Pulsar certainly embodies many cloud-native principles, including the separation of compute from storage where the Pulsar broker handles the serving of messages and Apache BookKeeper handles the storage of them, and the idea of stateless components that can be scaled up and down at will like the Pulsar broker.


However, it has never really delivered on the ultimate promise of the cloud: autoscaling. At least, not until today.


I am excited to introduce Kubernetes Autoscaling for Apache Pulsar, or KAAP. KAAP is a Kubernetes operator that is available on OperatorHub. It includes all the niceties that you would expect from a Kubernetes operator. Once you have the operator installed in your Kubernetes cluster, you can get a fully functional Pulsar cluster by applying a single custom resource definition (CRD) like this:


apiVersion: kaap.oss.datastax.com/v1alpha1
kind: PulsarCluster
metadata:
  name: pulsar
spec:
  global:
    name: pulsar
    image: 'apachepulsar/pulsar:3.0.0'


Pulsar has multiple components: ZooKeeper, BookKeeper, brokers, and proxies. The operator handles configuring all of them with the PulsarCluster CRD. Because the operator works at the cluster level, you don’t have to worry about how the components work together.

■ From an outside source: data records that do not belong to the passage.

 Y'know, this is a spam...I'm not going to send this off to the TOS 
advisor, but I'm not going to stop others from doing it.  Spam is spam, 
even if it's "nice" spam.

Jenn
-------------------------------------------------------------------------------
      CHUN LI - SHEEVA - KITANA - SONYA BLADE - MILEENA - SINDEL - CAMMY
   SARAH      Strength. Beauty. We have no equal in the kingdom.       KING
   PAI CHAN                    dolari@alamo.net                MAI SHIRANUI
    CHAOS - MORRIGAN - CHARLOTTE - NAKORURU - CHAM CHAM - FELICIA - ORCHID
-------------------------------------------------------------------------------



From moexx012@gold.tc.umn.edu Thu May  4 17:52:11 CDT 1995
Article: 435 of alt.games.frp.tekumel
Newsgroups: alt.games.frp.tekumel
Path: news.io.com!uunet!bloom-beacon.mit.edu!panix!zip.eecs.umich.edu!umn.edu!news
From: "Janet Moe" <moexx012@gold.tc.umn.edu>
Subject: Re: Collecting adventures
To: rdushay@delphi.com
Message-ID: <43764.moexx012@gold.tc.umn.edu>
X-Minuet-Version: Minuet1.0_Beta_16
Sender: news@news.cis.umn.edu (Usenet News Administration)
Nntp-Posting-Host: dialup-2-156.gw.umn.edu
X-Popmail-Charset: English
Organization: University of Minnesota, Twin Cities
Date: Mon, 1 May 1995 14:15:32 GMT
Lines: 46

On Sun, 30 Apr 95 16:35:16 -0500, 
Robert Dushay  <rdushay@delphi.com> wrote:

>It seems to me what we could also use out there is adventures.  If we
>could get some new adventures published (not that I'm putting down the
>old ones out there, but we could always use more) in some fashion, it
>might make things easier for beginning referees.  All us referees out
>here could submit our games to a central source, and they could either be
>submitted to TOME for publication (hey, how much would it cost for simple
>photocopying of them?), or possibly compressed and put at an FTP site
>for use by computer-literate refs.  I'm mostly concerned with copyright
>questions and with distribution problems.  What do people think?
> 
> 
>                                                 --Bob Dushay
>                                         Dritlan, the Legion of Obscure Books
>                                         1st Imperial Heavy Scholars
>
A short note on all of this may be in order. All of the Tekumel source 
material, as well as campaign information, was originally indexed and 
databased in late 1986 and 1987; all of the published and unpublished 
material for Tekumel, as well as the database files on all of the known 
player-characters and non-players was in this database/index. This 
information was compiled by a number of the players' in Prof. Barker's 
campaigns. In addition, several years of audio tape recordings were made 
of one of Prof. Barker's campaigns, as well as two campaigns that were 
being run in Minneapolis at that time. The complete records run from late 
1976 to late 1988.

The operator takes care of that for you.

Automatic staged upgrades

Having operated a production cloud service for Pulsar longer than anyone I know of (first at Kesque and now with DataStax Astra Streaming), I know firsthand how long it takes to do a proper upgrade of a Pulsar cluster. While you could just YOLO upgrade all the components at once, the recommended and safest method is to upgrade each component one at a time, ensuring each component has successfully upgraded before moving on to the next.


This is the process that we follow when upgrading the Pulsar clusters in our Astra Streaming service because the availability of our customer service is paramount, but it is very time-consuming for our production engineering team. In fact, this is the number one request they have: can you make the upgrades smarter and more automatic? Well, with KAAP, we have done just that.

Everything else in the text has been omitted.